What this task involves: In the records below, count every line that includes the word "show". Provide the total alone.

Data for analysis:
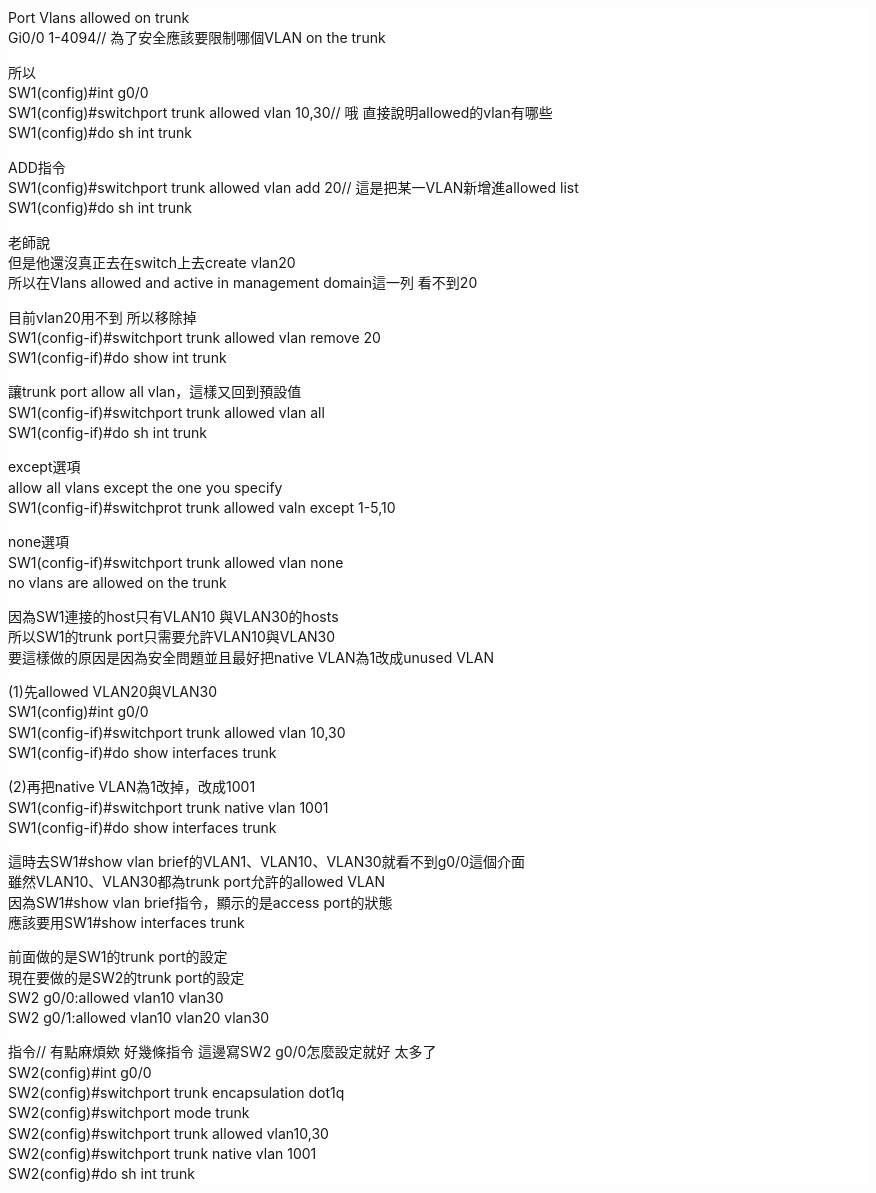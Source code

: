 Port    Vlans allowed on trunk  
Gi0/0   1-4094// 為了安全應該要限制哪個VLAN on the trunk

所以  
SW1(config)#int g0/0  
SW1(config)#switchport trunk allowed vlan 10,30// 哦 直接說明allowed的vlan有哪些  
SW1(config)#do sh int trunk

ADD指令  
SW1(config)#switchport trunk allowed vlan add 20// 這是把某一VLAN新增進allowed list  
SW1(config)#do sh int trunk

老師說  
但是他還沒真正去在switch上去create vlan20  
所以在Vlans allowed and active in management domain這一列 看不到20

目前vlan20用不到 所以移除掉  
SW1(config-if)#switchport trunk allowed vlan remove 20  
SW1(config-if)#do show int trunk

讓trunk port allow all vlan，這樣又回到預設值  
SW1(config-if)#switchport trunk allowed vlan all  
SW1(config-if)#do sh int trunk

except選項  
allow all vlans except the one you specify  
SW1(config-if)#switchprot trunk allowed valn except 1-5,10

none選項  
SW1(config-if)#switchport trunk allowed vlan none  
no vlans are allowed on the trunk

因為SW1連接的host只有VLAN10 與VLAN30的hosts  
所以SW1的trunk port只需要允許VLAN10與VLAN30  
要這樣做的原因是因為安全問題並且最好把native VLAN為1改成unused VLAN

(1)先allowed VLAN20與VLAN30  
SW1(config)#int g0/0  
SW1(config-if)#switchport trunk allowed vlan 10,30  
SW1(config-if)#do show interfaces trunk

(2)再把native VLAN為1改掉，改成1001  
SW1(config-if)#switchport trunk native vlan 1001  
SW1(config-if)#do show interfaces trunk

這時去SW1#show vlan brief的VLAN1、VLAN10、VLAN30就看不到g0/0這個介面  
雖然VLAN10、VLAN30都為trunk port允許的allowed VLAN  
因為SW1#show vlan brief指令，顯示的是access port的狀態  
應該要用SW1#show interfaces trunk



前面做的是SW1的trunk port的設定  
現在要做的是SW2的trunk port的設定  
SW2 g0/0:allowed vlan10 vlan30  
SW2 g0/1:allowed vlan10 vlan20 vlan30

指令// 有點麻煩欸 好幾條指令 這邊寫SW2 g0/0怎麼設定就好 太多了  
SW2(config)#int g0/0  
SW2(config)#switchport trunk encapsulation dot1q  
SW2(config)#switchport mode trunk  
SW2(config)#switchport trunk allowed vlan10,30  
SW2(config)#switchport trunk native vlan 1001  
SW2(config)#do sh int trunk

Answer to this problem: 6